[Task instructions]:
Where the records hold the string "customer", show the whole line it sits on.

[Dataset entries]:

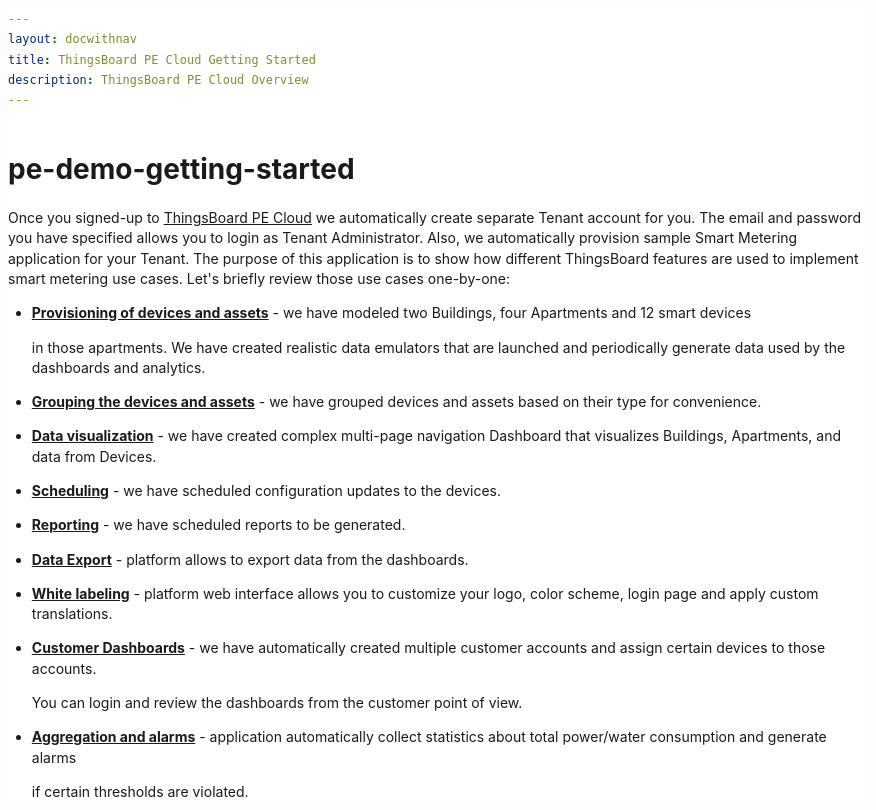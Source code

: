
 ```yaml
---
layout: docwithnav
title: ThingsBoard PE Cloud Getting Started
description: ThingsBoard PE Cloud Overview
---
```


# pe-demo-getting-started

Once you signed-up to [ThingsBoard PE Cloud](https://cloud.thingsboard.io/) we automatically create separate Tenant account for you. The email and password you have specified allows you to login as Tenant Administrator. Also, we automatically provision sample Smart Metering application for your Tenant. The purpose of this application is to show how different ThingsBoard features are used to implement smart metering use cases. Let's briefly review those use cases one-by-one:

* [**Provisioning of devices and assets**](https://github.com/caoyingde/thingsboard.github.io/tree/9437083b88083a9b2563248432cbbe460867fbaf/docs/reference/pe-demo-getting-started/README.md#smart-metering-model-definition) - we have modeled two Buildings, four Apartments and 12 smart devices 

  in those apartments. We have created realistic data emulators that are launched and periodically generate data used by the dashboards and analytics.

* [**Grouping the devices and assets**](https://github.com/caoyingde/thingsboard.github.io/tree/9437083b88083a9b2563248432cbbe460867fbaf/docs/reference/pe-demo-getting-started/README.md#device--asset-groups) - we have grouped devices and assets based on their type for convenience.
* [**Data visualization**](https://github.com/caoyingde/thingsboard.github.io/tree/9437083b88083a9b2563248432cbbe460867fbaf/docs/reference/pe-demo-getting-started/README.md#dashboards) - we have created complex multi-page navigation Dashboard that visualizes Buildings, Apartments, and data from Devices. 
* [**Scheduling**](https://github.com/caoyingde/thingsboard.github.io/tree/9437083b88083a9b2563248432cbbe460867fbaf/docs/reference/pe-demo-getting-started/README.md#scheduling) - we have scheduled configuration updates to the devices.
* [**Reporting**](https://github.com/caoyingde/thingsboard.github.io/tree/9437083b88083a9b2563248432cbbe460867fbaf/docs/reference/pe-demo-getting-started/README.md#demo-reporting) - we have scheduled reports to be generated.
* [**Data Export**](https://github.com/caoyingde/thingsboard.github.io/tree/9437083b88083a9b2563248432cbbe460867fbaf/docs/reference/pe-demo-getting-started/README.md#exporting) - platform allows to export data from the dashboards.
* [**White labeling**](https://github.com/caoyingde/thingsboard.github.io/tree/9437083b88083a9b2563248432cbbe460867fbaf/docs/reference/pe-demo-getting-started/README.md#exporting) - platform web interface allows you to customize your logo, color scheme, login page and apply custom translations.
* [**Customer Dashboards**](https://github.com/caoyingde/thingsboard.github.io/tree/9437083b88083a9b2563248432cbbe460867fbaf/docs/reference/pe-demo-getting-started/README.md#customers) - we have automatically created multiple customer accounts and assign certain devices to those accounts. 

  You can login and review the dashboards from the customer point of view.

* [**Aggregation and alarms**](https://github.com/caoyingde/thingsboard.github.io/tree/9437083b88083a9b2563248432cbbe460867fbaf/docs/reference/pe-demo-getting-started/README.md#rule-chains) - application automatically collect statistics about total power/water consumption and generate alarms 

  if certain thresholds are violated.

[Written solution]:
* [**Customer Dashboards**](https://github.com/caoyingde/thingsboard.github.io/tree/9437083b88083a9b2563248432cbbe460867fbaf/docs/reference/pe-demo-getting-started/README.md#customers) - we have automatically created multiple customer accounts and assign certain devices to those accounts. 
  You can login and review the dashboards from the customer point of view.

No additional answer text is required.